Startupper come Gioia Pistoia e Francesca Romano, 27 anni, che con Atooma (App con la quale tutti possono creare mini applicazioni senza essere programmatori), si sono aggiudicate il primo posto al Mobile Premier Awards di Barcellona, il più importante riconoscimento mondiale per applicazioni. Qui puoi leggere la nostra intervista.

O come Lisa Gucciarelli, 30 anni di Buru-buru, un sito di e-commerce che dà risalto ai prodotti italiani di artigianato di qualità (gioielli, borse, lampade, custodie smartphone, t-shirt ecc). Online da pochi mesi il suo progetto ha numeri interessanti: 2.500 visite uniche quotidiane, una media di quattro vendite al giorno e circa 10mila utenti registrati. Qui per conoscerla.
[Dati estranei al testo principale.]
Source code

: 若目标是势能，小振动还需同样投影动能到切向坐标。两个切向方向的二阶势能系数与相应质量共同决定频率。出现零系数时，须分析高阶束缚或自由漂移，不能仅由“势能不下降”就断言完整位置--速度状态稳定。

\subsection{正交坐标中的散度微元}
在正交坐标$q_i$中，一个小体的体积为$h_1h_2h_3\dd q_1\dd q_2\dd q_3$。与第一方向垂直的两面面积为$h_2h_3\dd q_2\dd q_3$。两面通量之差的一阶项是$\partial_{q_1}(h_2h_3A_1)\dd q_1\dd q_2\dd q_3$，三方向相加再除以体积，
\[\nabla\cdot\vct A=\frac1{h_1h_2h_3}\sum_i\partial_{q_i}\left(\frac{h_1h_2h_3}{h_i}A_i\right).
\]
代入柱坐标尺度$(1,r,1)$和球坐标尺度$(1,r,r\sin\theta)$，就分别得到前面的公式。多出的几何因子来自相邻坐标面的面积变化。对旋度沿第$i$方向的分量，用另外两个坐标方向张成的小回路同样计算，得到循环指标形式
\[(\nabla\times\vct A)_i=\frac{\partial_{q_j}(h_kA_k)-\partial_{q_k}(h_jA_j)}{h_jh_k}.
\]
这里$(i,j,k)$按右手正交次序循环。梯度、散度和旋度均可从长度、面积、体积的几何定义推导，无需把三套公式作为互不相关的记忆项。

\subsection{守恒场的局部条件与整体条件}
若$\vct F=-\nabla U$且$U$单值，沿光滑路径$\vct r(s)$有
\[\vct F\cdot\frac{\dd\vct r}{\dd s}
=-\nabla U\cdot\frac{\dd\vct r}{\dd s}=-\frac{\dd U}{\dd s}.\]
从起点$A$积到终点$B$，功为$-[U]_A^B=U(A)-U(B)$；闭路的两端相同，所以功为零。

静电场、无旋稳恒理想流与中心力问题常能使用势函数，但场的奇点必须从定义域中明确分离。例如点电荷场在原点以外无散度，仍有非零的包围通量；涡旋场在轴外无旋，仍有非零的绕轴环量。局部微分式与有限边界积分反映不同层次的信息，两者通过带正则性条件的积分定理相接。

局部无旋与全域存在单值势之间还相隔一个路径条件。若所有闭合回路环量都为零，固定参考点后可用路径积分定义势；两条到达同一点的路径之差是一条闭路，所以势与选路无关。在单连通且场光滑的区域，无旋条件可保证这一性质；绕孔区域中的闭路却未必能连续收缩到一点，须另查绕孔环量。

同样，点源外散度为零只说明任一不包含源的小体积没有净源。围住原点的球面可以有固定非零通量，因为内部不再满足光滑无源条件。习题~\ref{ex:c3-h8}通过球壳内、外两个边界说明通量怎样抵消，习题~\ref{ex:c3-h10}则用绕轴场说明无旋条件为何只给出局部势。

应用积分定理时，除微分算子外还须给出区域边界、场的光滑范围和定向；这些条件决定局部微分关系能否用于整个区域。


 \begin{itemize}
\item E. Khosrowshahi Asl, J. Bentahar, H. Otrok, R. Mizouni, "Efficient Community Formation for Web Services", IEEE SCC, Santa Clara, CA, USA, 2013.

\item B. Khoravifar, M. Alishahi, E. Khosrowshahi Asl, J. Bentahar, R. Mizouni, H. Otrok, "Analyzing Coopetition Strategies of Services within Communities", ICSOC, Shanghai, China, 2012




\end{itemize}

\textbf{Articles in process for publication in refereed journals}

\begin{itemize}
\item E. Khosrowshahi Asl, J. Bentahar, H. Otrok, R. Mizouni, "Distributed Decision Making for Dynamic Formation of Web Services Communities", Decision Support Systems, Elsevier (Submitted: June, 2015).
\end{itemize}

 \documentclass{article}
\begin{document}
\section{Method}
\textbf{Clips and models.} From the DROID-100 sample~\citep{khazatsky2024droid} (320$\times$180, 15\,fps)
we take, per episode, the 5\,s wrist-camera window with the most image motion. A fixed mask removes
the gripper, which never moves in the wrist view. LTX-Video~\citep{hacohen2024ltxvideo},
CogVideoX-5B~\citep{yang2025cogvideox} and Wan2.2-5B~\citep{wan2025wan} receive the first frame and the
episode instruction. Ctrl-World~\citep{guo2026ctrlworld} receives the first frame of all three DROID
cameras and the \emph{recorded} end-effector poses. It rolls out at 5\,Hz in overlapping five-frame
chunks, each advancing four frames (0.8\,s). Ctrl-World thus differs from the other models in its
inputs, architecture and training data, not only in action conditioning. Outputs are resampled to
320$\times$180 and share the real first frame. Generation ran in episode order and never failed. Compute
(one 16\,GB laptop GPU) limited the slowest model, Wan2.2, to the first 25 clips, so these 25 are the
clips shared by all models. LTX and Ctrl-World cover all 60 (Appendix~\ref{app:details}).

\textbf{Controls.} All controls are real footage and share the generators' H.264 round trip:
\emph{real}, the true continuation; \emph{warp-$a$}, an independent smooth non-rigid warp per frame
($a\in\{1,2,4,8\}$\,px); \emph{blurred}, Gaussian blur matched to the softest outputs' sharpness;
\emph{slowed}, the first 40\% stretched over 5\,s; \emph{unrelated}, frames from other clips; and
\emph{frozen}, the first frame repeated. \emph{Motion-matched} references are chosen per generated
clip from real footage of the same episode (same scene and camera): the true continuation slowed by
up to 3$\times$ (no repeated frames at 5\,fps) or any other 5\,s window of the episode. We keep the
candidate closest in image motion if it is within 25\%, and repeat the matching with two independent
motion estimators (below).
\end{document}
E Selene Biffi, 30 anni, tra le più grandi esperte di social business in Italia che con la sua onlus Plain Ink promuove attività formative in India, Italia e in Afganistan dove ha creato una scuola per cantastorie per difendere le tradizioni locali. L’abbiamo intervistata qui.

A raccogliere le loro storie su un sito è GirlsinTechItaly l’associazione guidata da Anna Sargian, 27 anni, piemontese, che ha l’obiettivo di creare percorsi agevolati di formazione imprenditoriale per donne.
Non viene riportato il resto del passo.